In terms of legal sophistry, the Chief Justice might feel comfortable concluding that changing the sign over the gate means that the detention centre is now “closed” and its former inmates are now voluntarily living in what used to be that detention centre but is now a completely different beast. In practical reality, nothing’s changed.

The Court made some other interesting observations in its recent ruling.  The Chief Justice noted that, of the current 888 asylum seekers on Manus (which is actually a higher number than were recorded as being there this time last year), 614 have been determined by the PNG authorities to be refugees, 205 have had their refugee applications refused, and 69 haven’t been processed yet.

The Chief Justice concluded that the process by which these outcomes have been produced “reflects a carefully thought out and applied process that has produced a fair outcome for this group of asylum seekers”. He did not reach this conclusion based on evidence of the process itself, however; rather, he inferred it from the numbers. Noting the proportion of asylum seekers who have been determined to be refugees, he said: “A screening and decision-making process that yields a very high percentage (69%) of asylum seekers receiving ‘refugee’ status bespeaks of a process that has been fair and merit-based.”

It could equally bespeak a process that had predetermined proportional outcomes and otherwise entirely random decision-making. We have no way of knowing, because the PNG process is entirely opaque, and nor does the Chief Justice. He’s guessing, in a most unjudicial way.

Another extraordinary conclusion reached by the court concerned one of the elements of its discretion in deciding whether to put a stop to any putative deportations. It acknowledged, at one point, that those asylum seekers who have been denied refugee status were at risk now of being deported by PNG back to their home countries. Their substantive case is that, because they were sent to PNG and have been held there against their will and illegally, PNG cannot lawfully deal with their refugee claims. Those claims should properly always have been a matter for Australia, which is the country in which they sought asylum (as they were entitled to do under the UN Refugee Convention). Therefore, PNG cannot lawfully deport them either.

Nevertheless, the court decided that, even if the asylum seekers were ultimately right about that, they still didn’t need an injunction because damages would be an adequate remedy for any harm they suffered. The court reached this conclusion because, it said, PNG could only send them “to a country, of which they are not a citizen, if that country consents”. Which is true, but the actual risk they’re facing is forced return to the country of their citizenship, from which they fled in the first place.

As the court has already found that these people’s detention in PNG results from an illegal agreement, it follows surely that PNG has no right to determine their refugee claims. Therefore, any deportation by it is also illegal. If they are then tortured, imprisoned or killed in their home country, talk of damages is just an insult.

Overall, this decision represents a complete about-face by PNG’s highest court. It’s disappointingly lazy and clearly, in my view, written with the desired end of washing judicial hands of the whole mess and letting the government get on with the dirty business of deportation.

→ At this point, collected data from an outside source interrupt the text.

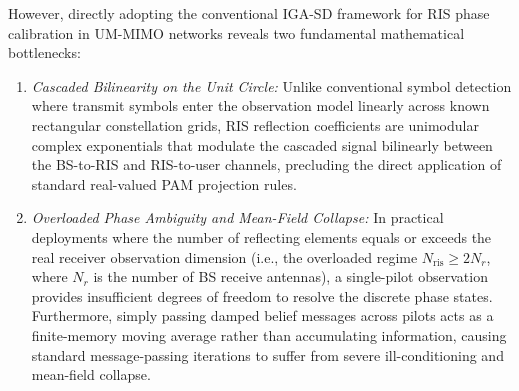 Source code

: \documentclass[conference]{IEEEtran}
\begin{document}
However, directly adopting the conventional IGA-SD framework \cite{b1} for RIS phase calibration in UM-MIMO networks reveals two fundamental mathematical bottlenecks:
\begin{enumerate}
	\item \textit{Cascaded Bilinearity on the Unit Circle:} Unlike conventional symbol detection \cite{b1} where transmit symbols enter the observation model linearly across known rectangular constellation grids, RIS reflection coefficients are unimodular complex exponentials that modulate the cascaded signal bilinearly between the BS-to-RIS and RIS-to-user channels, precluding the direct application of standard real-valued PAM projection rules.
	\item \textit{Overloaded Phase Ambiguity and Mean-Field Collapse:} In practical deployments where the number of reflecting elements equals or exceeds the real receiver observation dimension (i.e., the overloaded regime $N_{\mathrm{ris}} \ge 2N_r$, where $N_r$ is the number of BS receive antennas), a single-pilot observation provides insufficient degrees of freedom to resolve the discrete phase states. Furthermore, simply passing damped belief messages across pilots acts as a finite-memory moving average rather than accumulating information, causing standard message-passing iterations to suffer from severe ill-conditioning and mean-field collapse.
\end{enumerate}
\end{document}
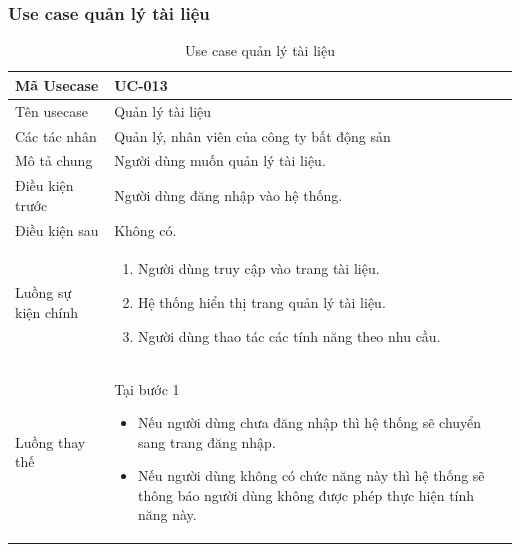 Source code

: \documentclass[12pt,a4paper]{article}
\begin{document}
    \subsubsection*{Use case quản lý tài liệu}
    \begin{table}[H]
        \centering
        \begin{tabular}{|p{3.5cm}|p{11.5cm}|c|}
            \hline
            Mã Usecase      & UC-013                                      \\
            \hline
            Tên usecase     & Quản lý tài liệu                            \\
            \hline
            Các tác nhân    & Quản lý, nhân viên của công ty bất động sản \\
            \hline
            Mô tả chung     & Người dùng muốn quản lý tài liệu.           \\
            \hline

            Điều kiện trước & Người dùng đăng nhập vào hệ thống.          \\
            \hline

            Điều kiện sau   & Không có.                                   \\
            \hline

            Luồng sự kiện chính & \vspace{-.8cm}\begin{enumerate}
                                                    \item Người dùng truy cập vào trang tài liệu.
                                                    \item Hệ thống hiển thị trang quản lý tài liệu.
                                                    \item Người dùng thao tác các tính năng theo nhu cầu.
            \end{enumerate}
            \\
            \hline
            Luồng thay thế & Tại bước 1\newline
            \vspace{-.8cm}\begin{itemize}
                              \item Nếu người dùng chưa đăng nhập thì hệ thống sẽ chuyển sang trang đăng nhập.
                              \item Nếu người dùng không có chức năng này thì hệ thống sẽ thông báo người dùng không được phép thực hiện tính năng này.
            \end{itemize}

            \\ \hline
        \end{tabular}
        \caption{Use case quản lý tài liệu}

    \end{table}
\end{document}
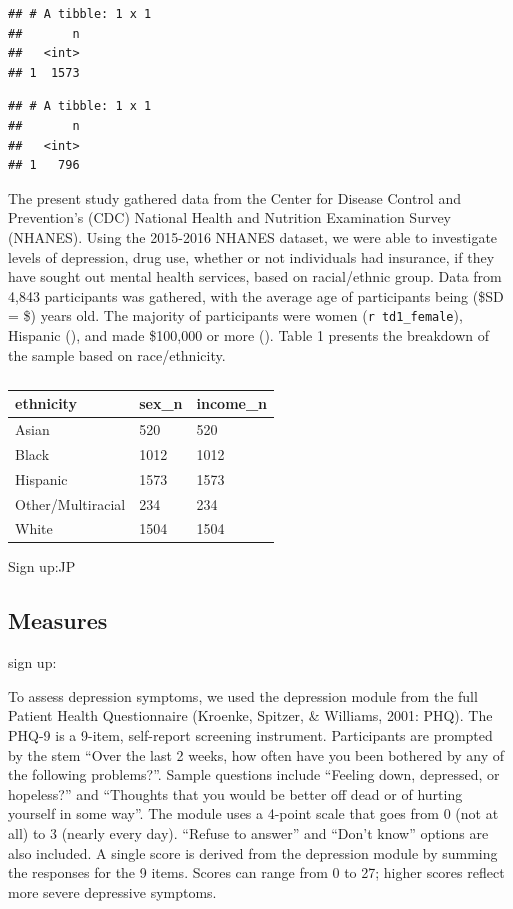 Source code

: \documentclass[man]{apa6}
\begin{document}
\begin{verbatim}
## # A tibble: 1 x 1
##       n
##   <int>
## 1  1573
\end{verbatim}

\begin{verbatim}
## # A tibble: 1 x 1
##       n
##   <int>
## 1   796
\end{verbatim}

The present study gathered data from the Center for Disease Control and
Prevention's (CDC) National Health and Nutrition Examination Survey
(NHANES). Using the 2015-2016 NHANES dataset, we were able to
investigate levels of depression, drug use, whether or not individuals
had insurance, if they have sought out mental health services, based on
racial/ethnic group. Data from 4,843 participants was gathered, with the
average age of participants being (\$SD = \$) years old. The majority of
participants were women (\texttt{r\ td1\_female}), Hispanic (), and made
\$100,000 or more (). Table 1 presents the breakdown of the sample based
on race/ethnicity.

\begin{table}[tbp]
\begin{center}
\begin{threeparttable}
\caption{\label{tab:apa table}}
\begin{tabular}{lll}
\toprule
ethnicity & \multicolumn{1}{c}{sex\_n} & \multicolumn{1}{c}{income\_n}\\
\midrule
Asian & 520 & 520\\
Black & 1012 & 1012\\
Hispanic & 1573 & 1573\\
Other/Multiracial & 234 & 234\\
White & 1504 & 1504\\
\bottomrule
\end{tabular}
\end{threeparttable}
\end{center}
\end{table}

Sign up:JP

\subsection{Measures}\label{measures}

sign up:

To assess depression symptoms, we used the depression module from the
full Patient Health Questionnaire (Kroenke, Spitzer, \& Williams, 2001:
PHQ). The PHQ-9 is a 9-item, self-report screening instrument.
Participants are prompted by the stem \enquote{Over the last 2 weeks,
how often have you been bothered by any of the following problems?}.
Sample questions include \enquote{Feeling down, depressed, or hopeless?}
and \enquote{Thoughts that you would be better off dead or of hurting
yourself in some way}. The module uses a 4-point scale that goes from 0
(not at all) to 3 (nearly every day). \enquote{Refuse to answer} and
\enquote{Don't know} options are also included. A single score is
derived from the depression module by summing the responses for the 9
items. Scores can range from 0 to 27; higher scores reflect more severe
depressive symptoms.
\end{document}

For the benighted residents of the Manus Island detention centre, or whatever we’re calling it this week, it’s just another calibrated blow to their hopes for a normal life.  The court’s cynical rejection, coming on top of the fanciful promise that they might make it through Trump’s extreme vetting and be taken in by the USA, is beyond cruel.  They could be forgiven for thinking that they are friendless in the world.